Back in 1953, when the Port of Portland first started handling autos, each car was loaded off of the ships – one by one – using a crane. These days, vehicles are driven off and on the ships, which resemble giant floating parking garages. It is much more efficient and with a very low incidence of damage or injuries.
That’s not the only thing that has changed.
Just a few short years ago, the Port was the second largest auto import gateway on the U.S. West Coast and fifth largest in the nation, but its auto export totals were close to zero. Today, exports comprise approximately 20% of the Port’s total auto volumes. In 2014, nearly 50,000 Ford vehicles were exported through the Port, which represented a 400% increase from 2013.
Strong and growing demand for Ford vehicles in Korea, China and in other international markets was demonstrated by the recent announcement out of Dearborn, Michigan that the iconic Mustang would be shipped globally for the first time. Portland was featured prominently in the announcement as the export gateway for the first shipment.

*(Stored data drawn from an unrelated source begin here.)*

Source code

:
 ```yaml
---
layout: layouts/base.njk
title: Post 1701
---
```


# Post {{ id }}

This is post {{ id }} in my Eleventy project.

Auto exports and imports at the Port support more than 500 local jobs that pay above average wages. On the import side, vehicles are accessorized for the North American market by local workers in Portland before being delivered to dealerships. They are also ‘homologated’ in Portland before export to meet the different standards required or desired in Korea and China.
Portland is ideally suited to handle autos, offering a great track record, capacity to grow, a skilled workforce and excellent transportation infrastructure to handle imports and exports. Autos continue to be an important part of the Port’s diverse marine cargo portfolio, which also includes containers, grain, minerals, steel, liquids and project cargo.